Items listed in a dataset
################

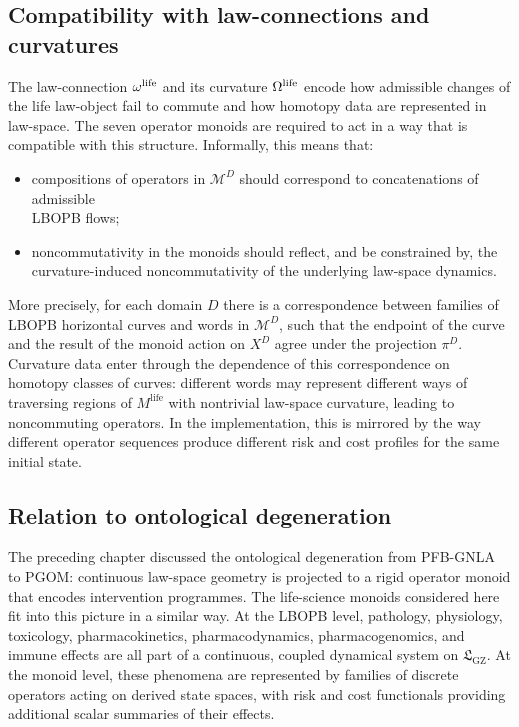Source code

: \documentclass[11pt]{book}
\theoremstyle{plain}
\theoremstyle{definition}
\theoremstyle{remark}
\newcommand{\GZLS}{\ensuremath{\mathfrak{L}_{\mathrm{GZ}}}}       \newcommand{\GZLT}{\ensuremath{M_{!w}}}                           \newcommand{\GZLOC}{\ensuremath{A_M}}                             \newcommand{\GZLCurv}{\ensuremath{\mathcal{F}_{\mathrm{law}}}}
\begin{document}
\subsection*{Compatibility with law-connections and curvatures}

The law-connection $\Conn^{\mathrm{life}}$ and its curvature
$\Curv^{\mathrm{life}}$ encode how admissible changes of the life
law-object fail to commute and how homotopy data are represented in
law-space. The seven operator monoids are required to act in a way
that is compatible with this structure. Informally, this means that:
\begin{itemize}
  \item compositions of operators in $\mathcal{M}^{D}$ should correspond
        to concatenations of admissible \\LBOPB flows;
  \item noncommutativity in the monoids should reflect, and be
        constrained by, the curvature-induced noncommutativity of
        the underlying law-space dynamics.
\end{itemize}

More precisely, for each domain $D$ there is a correspondence between
families of LBOPB horizontal curves and words in $\mathcal{M}^{D}$,
such that the endpoint of the curve and the result of the monoid
action on $X^{D}$ agree under the projection $\pi^{D}$. Curvature data
enter through the dependence of this correspondence on homotopy
classes of curves: different words may represent different ways of
traversing regions of $M^{\mathrm{life}}$ with nontrivial law-space
curvature, leading to noncommuting operators. In the implementation,
this is mirrored by the way different operator sequences produce
different risk and cost profiles for the same initial state.

\subsection*{Relation to ontological degeneration}

The preceding chapter discussed the ontological degeneration from
PFB-GNLA to PGOM: continuous law-space geometry is projected to a
rigid operator monoid that encodes intervention programmes. The
life-science monoids considered here fit into this picture in a
similar way. At the LBOPB level, pathology, physiology, toxicology,
pharmacokinetics, pharmacodynamics, pharmacogenomics, and immune
effects are all part of a continuous, coupled dynamical system on
$\GZLS$. At the monoid level, these phenomena are represented by
families of discrete operators acting on derived state spaces, with
risk and cost functionals providing additional scalar summaries of
their effects.
\end{document}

################

## Task details
The answer must reproduce every line of the records above exactly, with all pictures left out.

## Your solution
Source code

: \documentclass[11pt]{book}
\theoremstyle{plain}
\theoremstyle{definition}
\theoremstyle{remark}
\newcommand{\GZLS}{\ensuremath{\mathfrak{L}_{\mathrm{GZ}}}}       \newcommand{\GZLT}{\ensuremath{M_{!w}}}                           \newcommand{\GZLOC}{\ensuremath{A_M}}                             \newcommand{\GZLCurv}{\ensuremath{\mathcal{F}_{\mathrm{law}}}}
\begin{document}
\subsection*{Compatibility with law-connections and curvatures}

The law-connection $\Conn^{\mathrm{life}}$ and its curvature
$\Curv^{\mathrm{life}}$ encode how admissible changes of the life
law-object fail to commute and how homotopy data are represented in
law-space. The seven operator monoids are required to act in a way
that is compatible with this structure. Informally, this means that:
\begin{itemize}
  \item compositions of operators in $\mathcal{M}^{D}$ should correspond
        to concatenations of admissible \\LBOPB flows;
  \item noncommutativity in the monoids should reflect, and be
        constrained by, the curvature-induced noncommutativity of
        the underlying law-space dynamics.
\end{itemize}

More precisely, for each domain $D$ there is a correspondence between
families of LBOPB horizontal curves and words in $\mathcal{M}^{D}$,
such that the endpoint of the curve and the result of the monoid
action on $X^{D}$ agree under the projection $\pi^{D}$. Curvature data
enter through the dependence of this correspondence on homotopy
classes of curves: different words may represent different ways of
traversing regions of $M^{\mathrm{life}}$ with nontrivial law-space
curvature, leading to noncommuting operators. In the implementation,
this is mirrored by the way different operator sequences produce
different risk and cost profiles for the same initial state.

\subsection*{Relation to ontological degeneration}

The preceding chapter discussed the ontological degeneration from
PFB-GNLA to PGOM: continuous law-space geometry is projected to a
rigid operator monoid that encodes intervention programmes. The
life-science monoids considered here fit into this picture in a
similar way. At the LBOPB level, pathology, physiology, toxicology,
pharmacokinetics, pharmacodynamics, pharmacogenomics, and immune
effects are all part of a continuous, coupled dynamical system on
$\GZLS$. At the monoid level, these phenomena are represented by
families of discrete operators acting on derived state spaces, with
risk and cost functionals providing additional scalar summaries of
their effects.
\end{document}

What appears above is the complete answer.